Musikhochschulpläne zu Schliessungen von Studiengängen in Mannheim und Auflösung der Musikhochschule in Trossingen:
Fünf Musikhochschulen werden gegeneinander ausgespielt, ihre Rektorenkonferenz spaltet sich, Vorwürfe und Verwerfungen aller Arten, dann erkämpfte Konferenzen zwischen Hochschulen und dem Bildungsministerium, Ende 2014 wird ersichtlich, dass Trossingen und Mannheim wie die anderen Musikhochschulen „Vollhochschulen“ bleiben, allerdings die W3-Professuren in weiten Teilen zu W2, gar W1-Stellen degradiert werden sollen und verschärfte Wochenstundenkontingente auf den ausbildenden Mittelbau zukommen werden.
Es geht um Kultur, vordergründig Klassik, aber auch Pop, Jazz, Schulmusik. Es geht vor allem um Bildung, Strahlkraft über die bundesrepublikanischen Grenzen hinweg.
Wie bereits gesagt, spaltete sich selbst die Rektorenkonferenz der Musikhochschulen, protestierten Studierende, Regionalvertreter der besonders betroffenen Orte, Petitionen, Protestbriefe. Im Gegensatz zu den Treffen und Panels zwischen Orchesterrettern und Fusionsbefürwortern raufen sich alle Seiten immerhin relativ ordentlich zusammen. Einer der Hauptgründe:
Adressat ist ein Ministerium, eine Ministerin, das sich einerseits nicht gänzlich dem Ministerpräsidenten und dem Ministerkollegium verweigern kann, das andererseits der Kontrolle des Parlaments unterliegt, dessen Abgeordnete sich alle paar Jahre ihren Wählern stellen müssen und auch in der Zwischenzeit nicht ganz den Draht zu diesen und Verbandsvertretern abreissen lassen können.

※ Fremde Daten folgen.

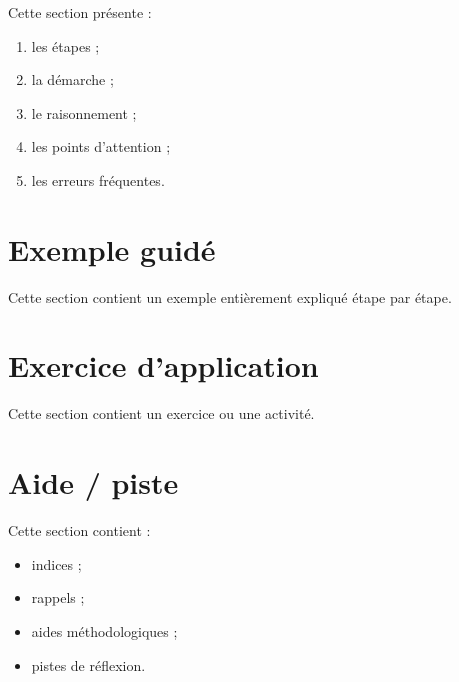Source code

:\documentclass[11pt,a4paper]{article}
\begin{document}
\begin{cadremethode}
Cette section présente :
\begin{enumerate}
    \item les étapes ;
    \item la démarche ;
    \item le raisonnement ;
    \item les points d’attention ;
    \item les erreurs fréquentes.
\end{enumerate}
\end{cadremethode}

\section{Exemple guidé}

\begin{cadreexemple}
Cette section contient un exemple entièrement expliqué étape par étape.
\end{cadreexemple}

\section{Exercice d’application}

\begin{cadreenonce}
Cette section contient un exercice ou une activité.
\end{cadreenonce}

\section{Aide / piste}

\begin{cadreaide}
Cette section contient :
\begin{itemize}
    \item indices ;
    \item rappels ;
    \item aides méthodologiques ;
    \item pistes de réflexion.
\end{itemize}
\end{cadreaide}
\end{document}
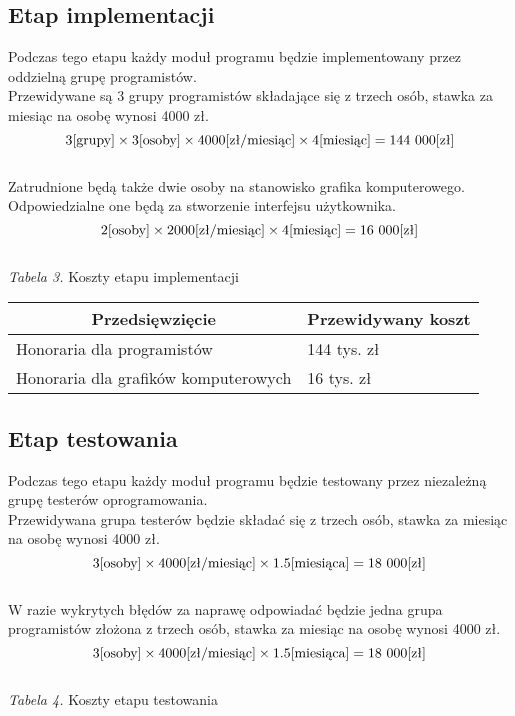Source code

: \documentclass 	[11pt, a4paper, leqno]	{article}					%
\begin{document}
\subsection{Etap implementacji}
\noindent
Podczas tego etapu każdy moduł programu będzie implementowany przez oddzielną grupę programistów. \\
Przewidywane są 3 grupy programistów składające się z trzech osób, stawka za miesiąc na osobę wynosi 4000 zł. \\
\begin{equation}3 \text{[grupy]} \times 3 \text{[osoby]} \times 4000 \text{[zł/miesiąc]} \times  4 \text{[miesiąc]} = 144\\\ 000 \text{[zł]} \end{equation} \\
Zatrudnione będą także dwie osoby na stanowisko grafika komputerowego. Odpowiedzialne one będą za stworzenie interfejsu użytkownika. \\
\begin{equation}2 \text{[osoby]} \times 2000 \text{[zł/miesiąc]} \times 4 \text{[miesiąc]} = 16\\\ 000 \text{[zł]} \end{equation} \\
\newpage
\textit{Tabela 3.} Koszty etapu implementacji

\begin{center}
	\begin{tabular}{| l | l |}
		\hline
		\multicolumn{1}{|c|}{Przedsięwzięcie} & 
		\multicolumn{1}{|c|}{Przewidywany koszt} \\ \hline \hline
		Honoraria dla programistów & 144 tys. zł \\ \hline
		Honoraria dla grafików komputerowych & 16 tys. zł \\ \hline
	\end{tabular}
\end{center}

\subsection{Etap testowania}
\noindent
Podczas tego etapu każdy moduł programu będzie testowany przez niezależną grupę testerów oprogramowania. \\
Przewidywana grupa testerów będzie składać się z trzech osób, stawka za miesiąc na osobę wynosi 4000 zł. \\
\begin{equation}3 \text{[osoby]} \times 4000 \text{[zł/miesiąc]} \times 1.5 \text{[miesiąca]} = 18\\\ 000 \text{[zł]} \end{equation} \\
W razie wykrytych błędów za naprawę odpowiadać będzie jedna grupa programistów złożona z trzech osób, stawka za miesiąc na osobę wynosi 4000 zł. \\
\begin{equation}3 \text{[osoby]} \times 4000 \text{[zł/miesiąc]} \times 1.5 \text{[miesiąca]} = 18\\\ 000 \text{[zł]} \end{equation} \\
\textit{Tabela 4.} Koszty etapu testowania
\end{document}
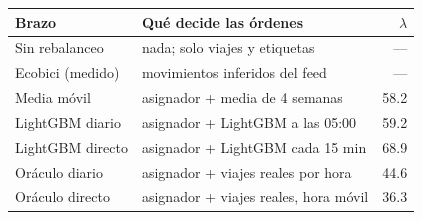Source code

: \begin{tabular}{@{}llr@{}}
\toprule
Brazo & Qué decide las órdenes & $\lambda$ \\
\midrule
Sin rebalanceo & nada; solo viajes y etiquetas & --- \\
Ecobici (medido) & movimientos inferidos del feed & --- \\
Media móvil & asignador + media de 4 semanas & 58.2 \\
LightGBM diario & asignador + LightGBM a las 05:00 & 59.2 \\
LightGBM directo & asignador + LightGBM cada 15 min & 68.9 \\
Oráculo diario & asignador + viajes reales por hora & 44.6 \\
Oráculo directo & asignador + viajes reales, hora móvil & 36.3 \\
\bottomrule
\end{tabular}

Das Fazit wäre somit, dass in einem Falle eine ziemlich autonome Rundfunkanstalt ohne viele Umschweife unpassende Argumente in den Wind schlagen konnte, im anderen Falle bei aller Politikverdrossenheit und Parteipolitik die Nähe zur Gesellschaft grösser war und nicht gegen jeden Einwand das ursprüngliche Schliessungskonzept durchgezogen werden konnte. Zuerst ereigneten sich ja die Entscheidungen zur Orchesterfusion, das Musikhochschulthema kam erst kurz nach diesen an die Öffentlichkeit. So könnte man natürlich auch deuten, dass dem in beiden Fällen zuständigen Ministerium und dem grünen Ministerpräsident klar wurde, dass man bei den Musikhochschulen als Landesregierung mehr Gestaltungsspielraum und jetzt zugleich einen engeren Verantwortungsrahmen als bei der Orchesterfusion hatte. Wobei eigentlich auch in diesem Falle bei einem Zusammenwirken der grün-roten baden-württembergischen und der rot-grünen rheinlandpfälzischen Landesregierungen eine andere Lösung im Rundfunkrat des SWR möglich gewesen wäre. Dennoch will ich mein simplifizierendes Resümee nicht gleich in die Tonne treten.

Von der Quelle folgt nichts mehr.